What if Redstone ‘Googled’ Murdoch?

(Editor’s Note: The following piece was co-authored with Scott Karp, editor of Publishing 2.0.)

One by one, the big media companies and the Internet giants have started to ante up for the big poker game over the future of the video content business. Google started it all with its acquisition of YouTube. Then GE’s NBC-Universal and Rupert Murdoch’s News Corp responded by joining forces to create “NewCo,” which Comcast, the country’s largest cable company, also just joined.

Sumner Redstone’s CBS followed with the announcement of their own independent distribution initiative, called the “CBS Interactive Audience Network.” Standing alongside these big media giants are all the biggest Internet portals, including Yahoo!, AOL, and MSN. What has essentially happened, in a very short period, is that most of the existing Internet and media establishment have lined up on one side of the fence in support of each other, all against GooTube!

Amidst all this reshuffling and realignment, the one player who’s probably in the most interesting position is Redstone.
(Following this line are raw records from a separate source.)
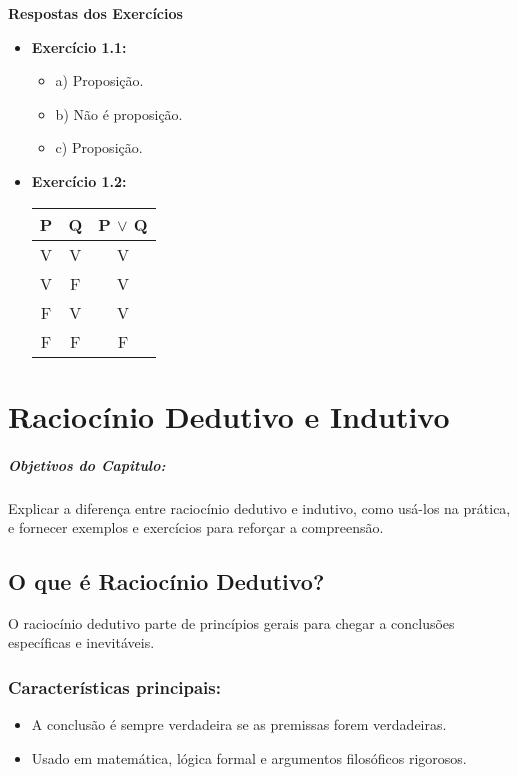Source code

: \documentclass[a4paper,12pt]{book}
\begin{document}
\textbf{Respostas dos Exercícios}
\begin{itemize}
    \item \textbf{Exercício 1.1:}
    \begin{itemize}
        \item a) Proposição.
        \item b) Não é proposição.
        \item c) Proposição.
    \end{itemize}
    \item \textbf{Exercício 1.2:}
    \begin{table}[h!]
    \centering
    \begin{tabular}{|c|c|c|}
    \hline
    P & Q & P \(\lor\) Q \\
    \hline
    V & V & V \\
    V & F & V \\
    F & V & V \\
    F & F & F \\
    \hline
    \end{tabular}
    \end{table}
\end{itemize}

\chapter{Raciocínio Dedutivo e Indutivo}

\paragraph{Objetivos do Capitulo:}

Explicar a diferença entre raciocínio dedutivo e indutivo, como usá-los na prática, e fornecer exemplos e exercícios para reforçar a compreensão.

\section{O que é Raciocínio Dedutivo?}

O raciocínio dedutivo parte de princípios gerais para chegar a conclusões específicas e inevitáveis.

\subsection*{Características principais:}

\begin{itemize}
\item A conclusão é sempre verdadeira se as premissas forem verdadeiras.
\item Usado em matemática, lógica formal e argumentos filosóficos rigorosos.
\end{itemize}
\end{document}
One reason is that Redstone controls not only CBS, but also Viacom/MTV. The other reason is the long-standing media mogul rivalry between him and Rupert Murdoch. This rivalry turned particularly bitter after Murdoch outfoxed Redstone in the bid to buy MySpace nearly two years ago. Given that MySpace has proven to be the next MTV, it’s no secret that Redstone took it all pretty personally.

Fortunately for Redstone, sometimes revenge is a meal best served cold. Since the MySpace deal, the industry-wide realignment around digital video has reshaped the playing field. Although Redstone’s Viacom has also taken the requisite anti-GooTube steps of sending massive take-down notices and going as far as filing a $1 Billion copyright infringement lawsuit, Viacom has yet to fully stand next to its big media brothers on their side of the digital video fence, as his CBS has. And given that Redstone has hedged his bet with CBS, it leaves him open to an intriguing and completely counterintuitive option for Viacom — to jump the fence and form a major strategic alliance with Google instead.

Our modest proposal is that Viacom/MTV should break ranks by striking a broad and comprehensive deal with Google to combine its vast video content libraries with the mass distribution might of YouTube and Google’s Adsense (which is the largest web content syndication network in the world and which Google is gearing up to distribute content alongside ads).

Why Google Needs Viacom
There’s a reason why the big media companies are aligning themselves around video distribution and not video content creationdistribution is all that matters. The battle for control of the digital video market is essentially a race to figure out how to efficiently allocate consumer attention, both through search and browsing/discovery.

Google search is the greatest platform for efficient allocation of attention in the history of media. But its text-based algorithms break down for video content. What Google lacks for the first time, in this new video space, is content. Unlike text content, most video content from major media companies does not exist on the open web, and even where it does, it is not easily “crawlable.” This is why Google acquired YouTube — because it needed an alternative way to aggregate and control the content. Without access to a big media company’s full body of content, Google is limited in its ability to learn what works with digital video distribution and monetization. Google is like a voraciously hungry computer — it needs input. That’s why GooTube was making such sweet revenue sharing offers with all of the major media companies. The less content Google has to work with, the less it can optimize — a salient lesson it learned from its dominance of the text-based web.

By partnering with Redstone, Google gains access to MTV, Comedy Central, and other Viacom content that is perfectly suited for experimentation around new distribution and discovery models, which could lead to breakthroughs in how to connect the right people with the right video content — and how to actually make money doing it. Viacom’s brands are strongest with the Digital Generation, who are at the vanguard of new video consumption habits, AND Viacom’s content works exceeding well in the short, humorous, viral “clip” format that has driven the explosive growth of online video.

Making MTV The New MTV
The opportunity for Redstone is to respond to the threat of MySpace becoming the new MTV by positioning MTV itself to be the new MTV. To go head-to-head with Murdoch, Redstone has to confront MySpace’s powerful social network and the News Corp/NBC “NewCo” robust distribution partnerships. What better way than to align with YouTube’s social networks and Google’s AdSense distribution network?
But how would Google and Viacom make this happen, given the take-downs and the lawsuit? Simple — Viacom should do a complete about-face:

  • Viacom should withdraw the $1 billion lawsuit and convert it into a $1 billion guaranteed revenue deal with GooTube. Given the $500 million deals that GooTube was offering the big media companies, this deal would be a no-brainer for Google and — it would be a financial windfall for Viacom.
  • Viacom should work closely with GooTube to optimize the distribution of all Viacom content through YouTube and Adsense, while AT THE SAME time optimizing distribution through Viacom’s own sites — in an age of consumer control, it’s not either/or but both.Counterintutive? Sure, but that’s why it just might work.